There are two clear answers to this:
a) It depends on the particular circumstance: choose the right tool for the job.
I say this partly in jest, but Python is an excellent choice for data analysis, scripting, experimentation, machine learning, and a very large number of other applications. As such, Python is not going anywhere after two decades of use, and I am confident enough to say it will still be used in another few decades. So learning it is time well spent, if you do not already know it. Python is a good, er, pony to bet on.
Whatever language you use, you’re likely to employ a lot of libraries to run experiments and analyse data. In Python pandas and numpy are good examples. Anyone running your software is going to have to install those packages on their machines, so do them a favour and add a list of dependencies and their versions in your repository. For Python a simple “pip freeze” command will give you a list.

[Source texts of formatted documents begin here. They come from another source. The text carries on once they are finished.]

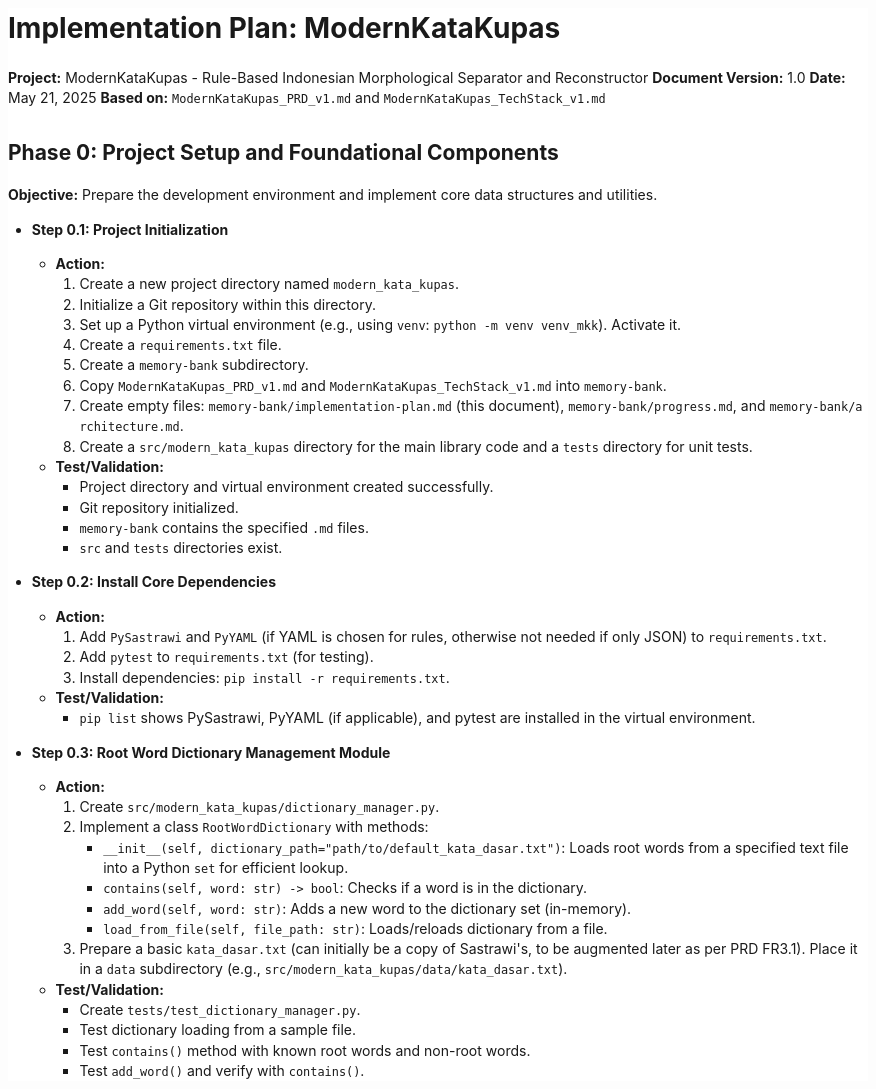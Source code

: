 # **Implementation Plan: ModernKataKupas**

**Project:** ModernKataKupas \- Rule-Based Indonesian Morphological Separator and Reconstructor **Document Version:** 1.0 **Date:** May 21, 2025 **Based on:** `ModernKataKupas_PRD_v1.md` and `ModernKataKupas_TechStack_v1.md`

## **Phase 0: Project Setup and Foundational Components**

**Objective:** Prepare the development environment and implement core data structures and utilities.

* **Step 0.1: Project Initialization**  
    
  * **Action:**  
    1. Create a new project directory named `modern_kata_kupas`.  
    2. Initialize a Git repository within this directory.  
    3. Set up a Python virtual environment (e.g., using `venv`: `python -m venv venv_mkk`). Activate it.  
    4. Create a `requirements.txt` file.  
    5. Create a `memory-bank` subdirectory.  
    6. Copy `ModernKataKupas_PRD_v1.md` and `ModernKataKupas_TechStack_v1.md` into `memory-bank`.  
    7. Create empty files: `memory-bank/implementation-plan.md` (this document), `memory-bank/progress.md`, and `memory-bank/architecture.md`.  
    8. Create a `src/modern_kata_kupas` directory for the main library code and a `tests` directory for unit tests.  
  * **Test/Validation:**  
    * Project directory and virtual environment created successfully.  
    * Git repository initialized.  
    * `memory-bank` contains the specified `.md` files.  
    * `src` and `tests` directories exist.


* **Step 0.2: Install Core Dependencies**  
    
  * **Action:**  
    1. Add `PySastrawi` and `PyYAML` (if YAML is chosen for rules, otherwise not needed if only JSON) to `requirements.txt`.  
    2. Add `pytest` to `requirements.txt` (for testing).  
    3. Install dependencies: `pip install -r requirements.txt`.  
  * **Test/Validation:**  
    * `pip list` shows PySastrawi, PyYAML (if applicable), and pytest are installed in the virtual environment.


* **Step 0.3: Root Word Dictionary Management Module**  
    
  * **Action:**  
    1. Create `src/modern_kata_kupas/dictionary_manager.py`.  
    2. Implement a class `RootWordDictionary` with methods:  
       * `__init__(self, dictionary_path="path/to/default_kata_dasar.txt")`: Loads root words from a specified text file into a Python `set` for efficient lookup.  
       * `contains(self, word: str) -> bool`: Checks if a word is in the dictionary.  
       * `add_word(self, word: str)`: Adds a new word to the dictionary set (in-memory).  
       * `load_from_file(self, file_path: str)`: Loads/reloads dictionary from a file.  
    3. Prepare a basic `kata_dasar.txt` (can initially be a copy of Sastrawi's, to be augmented later as per PRD FR3.1). Place it in a `data` subdirectory (e.g., `src/modern_kata_kupas/data/kata_dasar.txt`).  
  * **Test/Validation:**  
    * Create `tests/test_dictionary_manager.py`.  
    * Test dictionary loading from a sample file.  
    * Test `contains()` method with known root words and non-root words.  
    * Test `add_word()` and verify with `contains()`.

In your experimental directory, which you’ve cloned and checkout from GitHub (of course), place a “data” directory, which will contain all your input and output data for your experiments, anything that is too short-lived, too large or too likely to change to store it in git. Use .gitignore to ensure it isn’t included in the git repo.

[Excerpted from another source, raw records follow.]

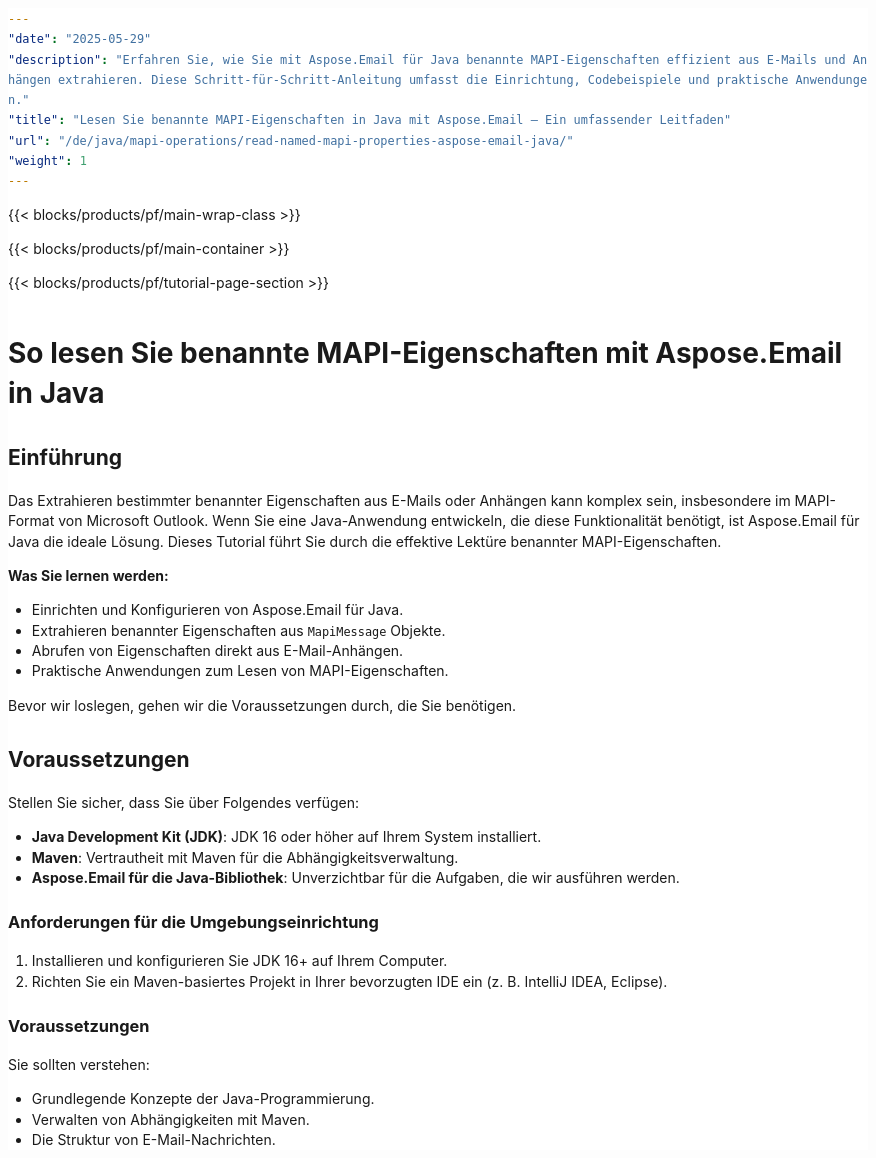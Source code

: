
 ```yaml
---
"date": "2025-05-29"
"description": "Erfahren Sie, wie Sie mit Aspose.Email für Java benannte MAPI-Eigenschaften effizient aus E-Mails und Anhängen extrahieren. Diese Schritt-für-Schritt-Anleitung umfasst die Einrichtung, Codebeispiele und praktische Anwendungen."
"title": "Lesen Sie benannte MAPI-Eigenschaften in Java mit Aspose.Email – Ein umfassender Leitfaden"
"url": "/de/java/mapi-operations/read-named-mapi-properties-aspose-email-java/"
"weight": 1
---
```


{{< blocks/products/pf/main-wrap-class >}}

{{< blocks/products/pf/main-container >}}

{{< blocks/products/pf/tutorial-page-section >}}
# So lesen Sie benannte MAPI-Eigenschaften mit Aspose.Email in Java

## Einführung

Das Extrahieren bestimmter benannter Eigenschaften aus E-Mails oder Anhängen kann komplex sein, insbesondere im MAPI-Format von Microsoft Outlook. Wenn Sie eine Java-Anwendung entwickeln, die diese Funktionalität benötigt, ist Aspose.Email für Java die ideale Lösung. Dieses Tutorial führt Sie durch die effektive Lektüre benannter MAPI-Eigenschaften.

**Was Sie lernen werden:**
- Einrichten und Konfigurieren von Aspose.Email für Java.
- Extrahieren benannter Eigenschaften aus `MapiMessage` Objekte.
- Abrufen von Eigenschaften direkt aus E-Mail-Anhängen.
- Praktische Anwendungen zum Lesen von MAPI-Eigenschaften.

Bevor wir loslegen, gehen wir die Voraussetzungen durch, die Sie benötigen.

## Voraussetzungen

Stellen Sie sicher, dass Sie über Folgendes verfügen:
- **Java Development Kit (JDK)**: JDK 16 oder höher auf Ihrem System installiert.
- **Maven**: Vertrautheit mit Maven für die Abhängigkeitsverwaltung.
- **Aspose.Email für die Java-Bibliothek**: Unverzichtbar für die Aufgaben, die wir ausführen werden.

### Anforderungen für die Umgebungseinrichtung
1. Installieren und konfigurieren Sie JDK 16+ auf Ihrem Computer.
2. Richten Sie ein Maven-basiertes Projekt in Ihrer bevorzugten IDE ein (z. B. IntelliJ IDEA, Eclipse).

### Voraussetzungen
Sie sollten verstehen:
- Grundlegende Konzepte der Java-Programmierung.
- Verwalten von Abhängigkeiten mit Maven.
- Die Struktur von E-Mail-Nachrichten.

The “data” directory should be synced to a filestore that you can access anywhere. For example: Dropbox, Google Drive, OneDrive. If you’re a Linux user, you can use rsync or other tools with rsync.net. There are obviously legal restrictions on where some data can be stored, but I’m assuming here we’re just dealing with numerical simulations of equations and not personal data, for example.
All good scientists know that:
Independent Variables -> Experiment -> Dependent Variables
I mirror this in the structure of my scripts:
Inputs -> Code -> Outputs (& auxiliary data)

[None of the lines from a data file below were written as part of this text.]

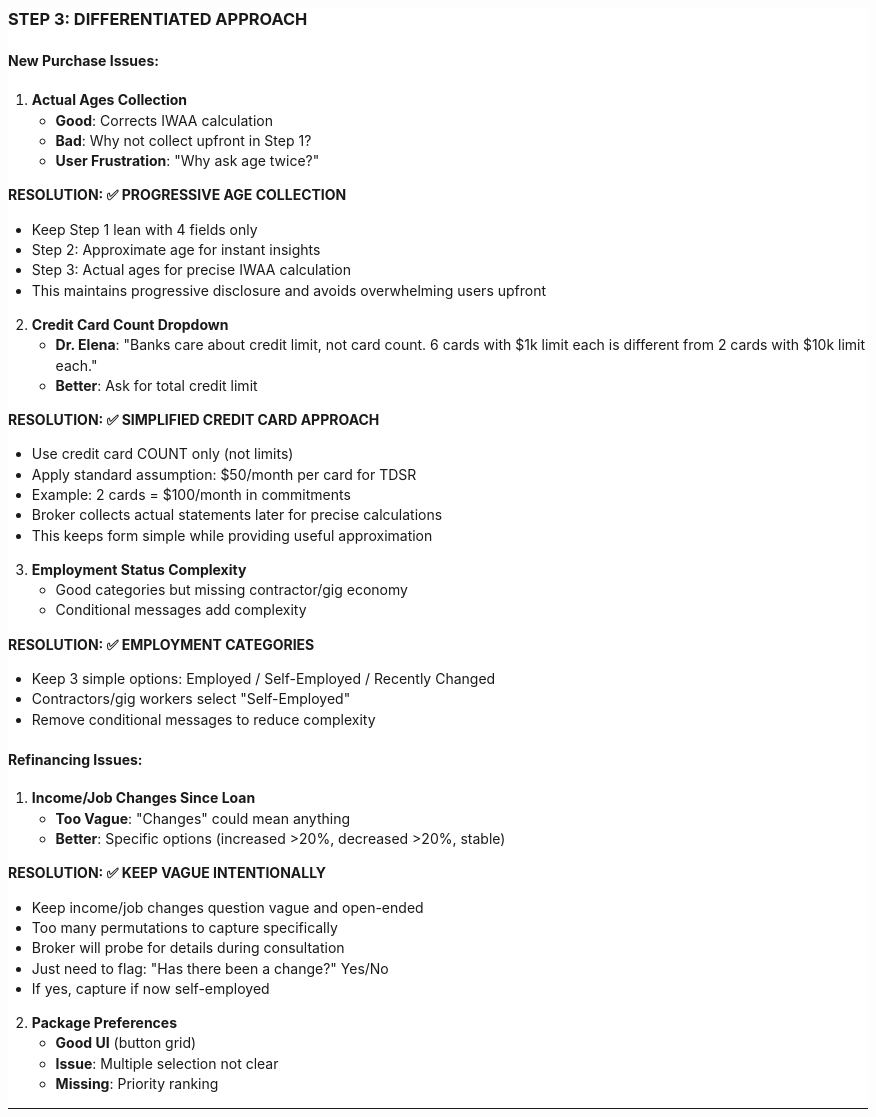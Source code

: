 ### **STEP 3: DIFFERENTIATED APPROACH**

#### **New Purchase Issues**:

1. **Actual Ages Collection**
   - **Good**: Corrects IWAA calculation
   - **Bad**: Why not collect upfront in Step 1?
   - **User Frustration**: "Why ask age twice?"

**RESOLUTION: ✅ PROGRESSIVE AGE COLLECTION**
- Keep Step 1 lean with 4 fields only
- Step 2: Approximate age for instant insights
- Step 3: Actual ages for precise IWAA calculation
- This maintains progressive disclosure and avoids overwhelming users upfront

2. **Credit Card Count Dropdown**
   - **Dr. Elena**: "Banks care about credit limit, not card count. 6 cards with $1k limit each is different from 2 cards with $10k limit each."
   - **Better**: Ask for total credit limit

**RESOLUTION: ✅ SIMPLIFIED CREDIT CARD APPROACH**
- Use credit card COUNT only (not limits)
- Apply standard assumption: $50/month per card for TDSR
- Example: 2 cards = $100/month in commitments
- Broker collects actual statements later for precise calculations
- This keeps form simple while providing useful approximation

3. **Employment Status Complexity**
   - Good categories but missing contractor/gig economy
   - Conditional messages add complexity

**RESOLUTION: ✅ EMPLOYMENT CATEGORIES**
- Keep 3 simple options: Employed / Self-Employed / Recently Changed
- Contractors/gig workers select "Self-Employed"
- Remove conditional messages to reduce complexity

#### **Refinancing Issues**:

1. **Income/Job Changes Since Loan**
   - **Too Vague**: "Changes" could mean anything
   - **Better**: Specific options (increased >20%, decreased >20%, stable)

**RESOLUTION: ✅ KEEP VAGUE INTENTIONALLY**
- Keep income/job changes question vague and open-ended
- Too many permutations to capture specifically
- Broker will probe for details during consultation
- Just need to flag: "Has there been a change?" Yes/No
- If yes, capture if now self-employed

2. **Package Preferences**
   - **Good UI** (button grid)
   - **Issue**: Multiple selection not clear
   - **Missing**: Priority ranking

---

Where “auxiliary data” is things like timestamps, hostname of the computer, execution time, etc. that may be useful in planning future experiments or in tracking down problems.
The goal here is to make visible the things that are changing in your experiments. So your “Inputs” are in files, not in the scripts themselves. Then you can eyeball those input files – that is, putting your parameters in a file that you’re able to view in a spreadsheet before an experiment and knowing only those things change from experiment to experiment (include your seeds in those files). Humans are great at spotting patterns in visual data – so take an approach that allows you to look at data in nice tools such as spreadsheets as much as possible. You’ll spot mistakes before you waste a lot of time running experiments you didn’t mean to.
Actually, I’ll go further:
Inputs -> Code -> Outputs (& inputs, & auxiliary data)
That is, the output files from an experiment includes its inputs: this guards against bugs in your experimental scripts, and allows you to validate that you have indeed run the experiments you think you have.
One, Format, To, Rule, Them, All
For experimental inputs and outputs, comma-separated (CSV) files are awesome. You can view them in Excel, you can easily split them and join them together, they’re intuitive to look at. If you can set it up so one line in the CSV is one experiment, they are very easy to work with.
Alternatives include json and XML.
Experimental results for numerically calculated expected errors (epsilon column). Note that most of the columns are a repeat of the inputs, the independent parameters to the experiment.
- Keep a git repo with a clean layout that contains everything except input and output data, which should be stored on a separate file store
- Write code that works, then increase your confidence that it’s correct with unit tests, then make it fast by profiling and optimising.
- Structure your experiments so you can describe them with a CSV file or similar and output results that also contain the independent variables.
…and break the rules when necessary:
“A foolish consistency is the hobgoblin of little minds” – Ralph Waldo Emerson (and PEP 8!)